ALMOST HALF OF PRACTICING CHRISTIAN MILLENNIALS SAY EVANGELISM IS WRONG
Sharing one's faith - evangelizing - is a core practice among many religions. For Christians, it's viewed as a mandate from Jesus himself before he departed earth: commanding His disciples to "spread the good news." Yet a number of factors are curbing many Christians' enthusiasm for sharing their faith today.
The Barna Research Group recently released new research commissioned by Alpha USA. This study looks at the faith-sharing experiences and expectations of Christians and non-Christians alike. Among the major findings in this report is the revelation that Christian Millennials - those aged 20 to 34 years - feel especially conflicted about evangelism - and, in fact, almost half believe it is wrong to share their faith.

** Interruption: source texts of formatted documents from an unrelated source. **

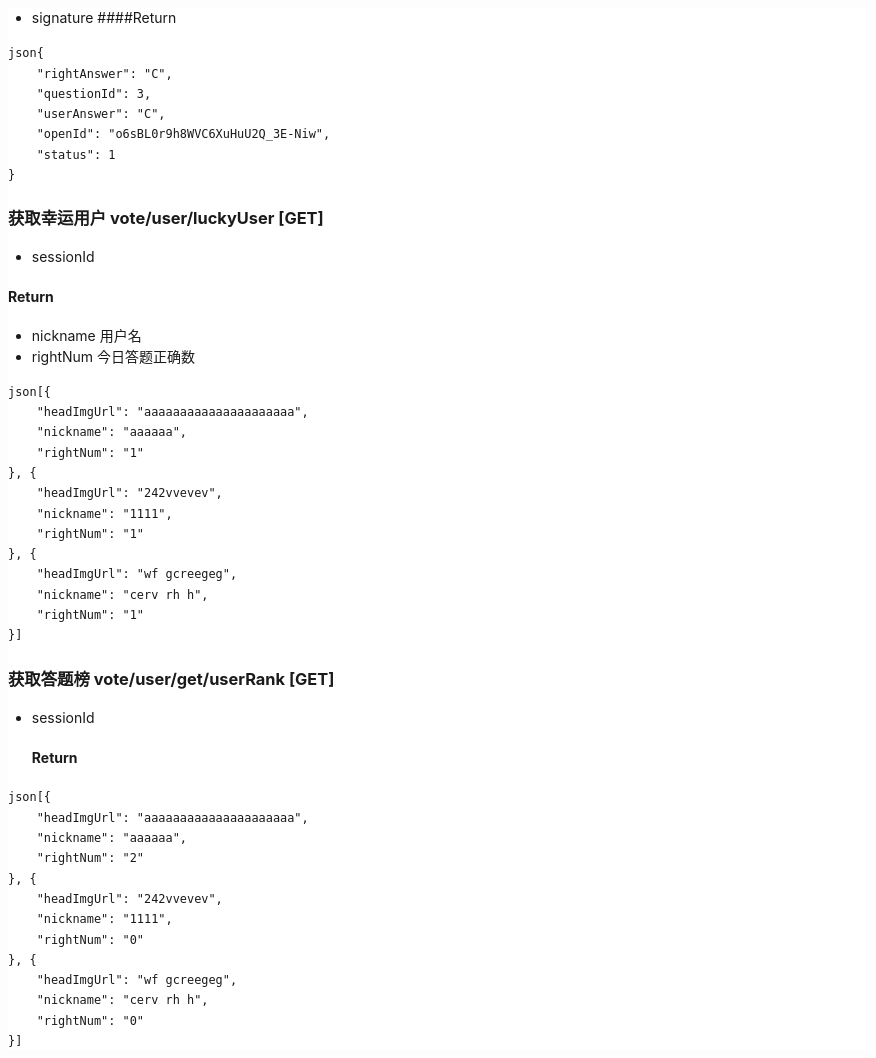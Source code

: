 - signature
  ####Return

```
json{
	"rightAnswer": "C",
	"questionId": 3,
	"userAnswer": "C",
	"openId": "o6sBL0r9h8WVC6XuHuU2Q_3E-Niw",
	"status": 1
}
```

### 获取幸运用户 vote/user/luckyUser [GET]

- sessionId

#### Return

- nickname 用户名
- rightNum 今日答题正确数

```
json[{
	"headImgUrl": "aaaaaaaaaaaaaaaaaaaaa",
	"nickname": "aaaaaa",
	"rightNum": "1"
}, {
	"headImgUrl": "242vvevev",
	"nickname": "1111",
	"rightNum": "1"
}, {
	"headImgUrl": "wf gcreegeg",
	"nickname": "cerv rh h",
	"rightNum": "1"
}]
```

### 获取答题榜 vote/user/get/userRank [GET]

- sessionId

  #### Return

```
json[{
	"headImgUrl": "aaaaaaaaaaaaaaaaaaaaa",
	"nickname": "aaaaaa",
	"rightNum": "2"
}, {
	"headImgUrl": "242vvevev",
	"nickname": "1111",
	"rightNum": "0"
}, {
	"headImgUrl": "wf gcreegeg",
	"nickname": "cerv rh h",
	"rightNum": "0"
}]
```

Ready - but Not Willing - to Talk About Faith
Among all age groups, Millennials in particular feel equipped to share their faith with others.Despite this, almost half of Millennials (47%) agree at least somewhat that it is wrong to share one's personal beliefs with someone of a different faith in hopes that they will one day share the same faith. This contrasts with 27% of Gen X (35-53 year olds), 19% of Baby Boomers (54-72 year olds) and 20% of Elders (those 73 years of age or older). (Gen Z teens were not included in this study).
Almost Half of Practicing Christian Millennials Say Evangelism Is Wrong
Among practicing Christians, Millennials report an average of four close friends or family members who practice a faith other than Christianity; most of their Boomer parents and grandparents, by comparison, have just one. Sharing the gospel today is made harder than at any time in recent memory by an overall cultural resistance to conversations that highlight people's differences.
The Barna Reserach report also found that two-thirds of Christian Millennials believe that people today are more likely than in the past to take offense if they share their faith (65%). Forty percent of Christian Millennials also reported that they believe disagreeing with someone means you are judging them.
What the Research Means
David Kinnaman, president of Barna Group, says this study highlights a need for Christians to bolster their confidence in their convictions. "To start, we must pass on resilient faith to Christian young people, planning especially for the high school and college-age years," Kinnaman says."Even after they are committed to sustaining resilient faith, we must persuade younger Christians that evangelism is an essential practice of following Jesus," Kinnaman continues. "The data show enormous ambivalence among Millennials, in particular, about the calling to share their faith with others.
"Cultivating deep, steady, resilient Christian conviction," Kinnaman concludes, "is difficult in a world of 'you do you' and 'don't criticize anyone's life choices' and emotivism, the feelings-first priority that our culture makes a way of life. As much as ever, evangelism isn't just about saving the unsaved, but reminding ourselves that this stuff matters, that the Bible is trustworthy and that Jesus changes everything."
About the Research
Research for this study included two nationally representative studies of U.S. adults. The first was conducted using an online panel of 992 practicing Christians. A similar study was conducted online with a nationally representative study of 1,001 U.S. adults who do not meet the criteria for practicing Christians. Both lapsed Christians and non-Christians were interviewed. Both studies have margin of error of +/- 3 percent at the 95-percent confidence level, and reflected U.S. demographics using U.S. Census Bureau data.
Millennials were born 1984 to 1998 (ages 20 to 34).
Gen X were born 1965 to 1983 (ages 35 to 53).
Boomers were born 1946 to 1964 (ages 54 to 72).
Elders were born before 1946 (age 73+).